**What you are asked to do:** Retype the data below in full, keeping every character as it is.

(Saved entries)
◆ ◆ ◆ ◆ ◆ ◆ ◆

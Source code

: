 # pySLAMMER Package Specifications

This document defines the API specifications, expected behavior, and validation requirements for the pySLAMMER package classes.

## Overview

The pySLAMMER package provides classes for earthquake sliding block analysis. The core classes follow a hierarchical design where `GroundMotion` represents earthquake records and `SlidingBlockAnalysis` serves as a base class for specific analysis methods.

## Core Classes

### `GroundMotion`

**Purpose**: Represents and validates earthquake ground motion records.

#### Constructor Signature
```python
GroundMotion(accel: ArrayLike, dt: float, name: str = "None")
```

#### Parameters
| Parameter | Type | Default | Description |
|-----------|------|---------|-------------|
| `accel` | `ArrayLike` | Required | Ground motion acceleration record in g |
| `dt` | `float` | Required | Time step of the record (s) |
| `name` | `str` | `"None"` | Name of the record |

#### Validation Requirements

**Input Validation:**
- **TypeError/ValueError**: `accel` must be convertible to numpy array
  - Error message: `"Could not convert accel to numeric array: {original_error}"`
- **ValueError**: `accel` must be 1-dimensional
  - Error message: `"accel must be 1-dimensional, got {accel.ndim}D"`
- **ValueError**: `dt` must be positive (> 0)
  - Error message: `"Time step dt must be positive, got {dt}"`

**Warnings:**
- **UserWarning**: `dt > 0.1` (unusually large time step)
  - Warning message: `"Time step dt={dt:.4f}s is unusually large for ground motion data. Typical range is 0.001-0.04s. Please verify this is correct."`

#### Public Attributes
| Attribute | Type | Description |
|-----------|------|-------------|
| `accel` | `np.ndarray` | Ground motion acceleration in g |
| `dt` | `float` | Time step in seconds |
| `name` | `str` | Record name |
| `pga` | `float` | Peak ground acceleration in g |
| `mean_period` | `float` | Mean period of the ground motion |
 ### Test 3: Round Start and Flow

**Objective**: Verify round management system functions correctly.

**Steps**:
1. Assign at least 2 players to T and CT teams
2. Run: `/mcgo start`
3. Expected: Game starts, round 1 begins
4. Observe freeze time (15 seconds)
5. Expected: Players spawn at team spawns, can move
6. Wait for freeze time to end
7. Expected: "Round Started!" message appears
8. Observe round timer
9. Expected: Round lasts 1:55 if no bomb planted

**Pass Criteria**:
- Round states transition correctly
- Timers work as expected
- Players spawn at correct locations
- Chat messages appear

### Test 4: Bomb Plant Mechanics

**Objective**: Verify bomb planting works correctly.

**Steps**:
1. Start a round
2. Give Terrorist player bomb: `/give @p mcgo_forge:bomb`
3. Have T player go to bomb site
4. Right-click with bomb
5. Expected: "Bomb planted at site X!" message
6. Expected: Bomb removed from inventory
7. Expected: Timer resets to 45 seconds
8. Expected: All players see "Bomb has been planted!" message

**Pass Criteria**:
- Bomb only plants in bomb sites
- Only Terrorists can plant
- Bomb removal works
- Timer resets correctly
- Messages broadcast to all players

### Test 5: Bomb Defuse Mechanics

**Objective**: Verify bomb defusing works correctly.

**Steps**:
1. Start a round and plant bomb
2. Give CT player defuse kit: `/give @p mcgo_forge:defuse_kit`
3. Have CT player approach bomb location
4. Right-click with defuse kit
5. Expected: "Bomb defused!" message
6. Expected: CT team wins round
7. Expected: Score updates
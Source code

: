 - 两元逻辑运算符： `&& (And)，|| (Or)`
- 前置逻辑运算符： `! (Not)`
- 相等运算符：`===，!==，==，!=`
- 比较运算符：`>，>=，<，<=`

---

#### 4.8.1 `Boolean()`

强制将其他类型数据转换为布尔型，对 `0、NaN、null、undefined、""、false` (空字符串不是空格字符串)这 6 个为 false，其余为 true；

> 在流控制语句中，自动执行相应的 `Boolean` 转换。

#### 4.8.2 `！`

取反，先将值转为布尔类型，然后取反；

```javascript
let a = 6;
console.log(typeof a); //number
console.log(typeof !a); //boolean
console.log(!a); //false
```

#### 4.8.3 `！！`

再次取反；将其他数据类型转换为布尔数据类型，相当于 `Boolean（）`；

◆ ◆ ◆ ◆ ◆ ◆ ◆

**Solved exercise:**
Source code

: # pySLAMMER Package Specifications

This document defines the API specifications, expected behavior, and validation requirements for the pySLAMMER package classes.

## Overview

The pySLAMMER package provides classes for earthquake sliding block analysis. The core classes follow a hierarchical design where `GroundMotion` represents earthquake records and `SlidingBlockAnalysis` serves as a base class for specific analysis methods.

## Core Classes

### `GroundMotion`

**Purpose**: Represents and validates earthquake ground motion records.

#### Constructor Signature
```python
GroundMotion(accel: ArrayLike, dt: float, name: str = "None")
```

#### Parameters
| Parameter | Type | Default | Description |
|-----------|------|---------|-------------|
| `accel` | `ArrayLike` | Required | Ground motion acceleration record in g |
| `dt` | `float` | Required | Time step of the record (s) |
| `name` | `str` | `"None"` | Name of the record |

#### Validation Requirements

**Input Validation:**
- **TypeError/ValueError**: `accel` must be convertible to numpy array
  - Error message: `"Could not convert accel to numeric array: {original_error}"`
- **ValueError**: `accel` must be 1-dimensional
  - Error message: `"accel must be 1-dimensional, got {accel.ndim}D"`
- **ValueError**: `dt` must be positive (> 0)
  - Error message: `"Time step dt must be positive, got {dt}"`

**Warnings:**
- **UserWarning**: `dt > 0.1` (unusually large time step)
  - Warning message: `"Time step dt={dt:.4f}s is unusually large for ground motion data. Typical range is 0.001-0.04s. Please verify this is correct."`

#### Public Attributes
| Attribute | Type | Description |
|-----------|------|-------------|
| `accel` | `np.ndarray` | Ground motion acceleration in g |
| `dt` | `float` | Time step in seconds |
| `name` | `str` | Record name |
| `pga` | `float` | Peak ground acceleration in g |
| `mean_period` | `float` | Mean period of the ground motion |
 ### Test 3: Round Start and Flow

**Objective**: Verify round management system functions correctly.

**Steps**:
1. Assign at least 2 players to T and CT teams
2. Run: `/mcgo start`
3. Expected: Game starts, round 1 begins
4. Observe freeze time (15 seconds)
5. Expected: Players spawn at team spawns, can move
6. Wait for freeze time to end
7. Expected: "Round Started!" message appears
8. Observe round timer
9. Expected: Round lasts 1:55 if no bomb planted

**Pass Criteria**:
- Round states transition correctly
- Timers work as expected
- Players spawn at correct locations
- Chat messages appear

### Test 4: Bomb Plant Mechanics

**Objective**: Verify bomb planting works correctly.

**Steps**:
1. Start a round
2. Give Terrorist player bomb: `/give @p mcgo_forge:bomb`
3. Have T player go to bomb site
4. Right-click with bomb
5. Expected: "Bomb planted at site X!" message
6. Expected: Bomb removed from inventory
7. Expected: Timer resets to 45 seconds
8. Expected: All players see "Bomb has been planted!" message

**Pass Criteria**:
- Bomb only plants in bomb sites
- Only Terrorists can plant
- Bomb removal works
- Timer resets correctly
- Messages broadcast to all players

### Test 5: Bomb Defuse Mechanics

**Objective**: Verify bomb defusing works correctly.

**Steps**:
1. Start a round and plant bomb
2. Give CT player defuse kit: `/give @p mcgo_forge:defuse_kit`
3. Have CT player approach bomb location
4. Right-click with defuse kit
5. Expected: "Bomb defused!" message
6. Expected: CT team wins round
7. Expected: Score updates
Source code

: - 两元逻辑运算符： `&& (And)，|| (Or)`
- 前置逻辑运算符： `! (Not)`
- 相等运算符：`===，!==，==，!=`
- 比较运算符：`>，>=，<，<=`

---

#### 4.8.1 `Boolean()`

强制将其他类型数据转换为布尔型，对 `0、NaN、null、undefined、""、false` (空字符串不是空格字符串)这 6 个为 false，其余为 true；

> 在流控制语句中，自动执行相应的 `Boolean` 转换。

#### 4.8.2 `！`

取反，先将值转为布尔类型，然后取反；

```javascript
let a = 6;
console.log(typeof a); //number
console.log(typeof !a); //boolean
console.log(!a); //false
```

#### 4.8.3 `！！`

再次取反；将其他数据类型转换为布尔数据类型，相当于 `Boolean（）`；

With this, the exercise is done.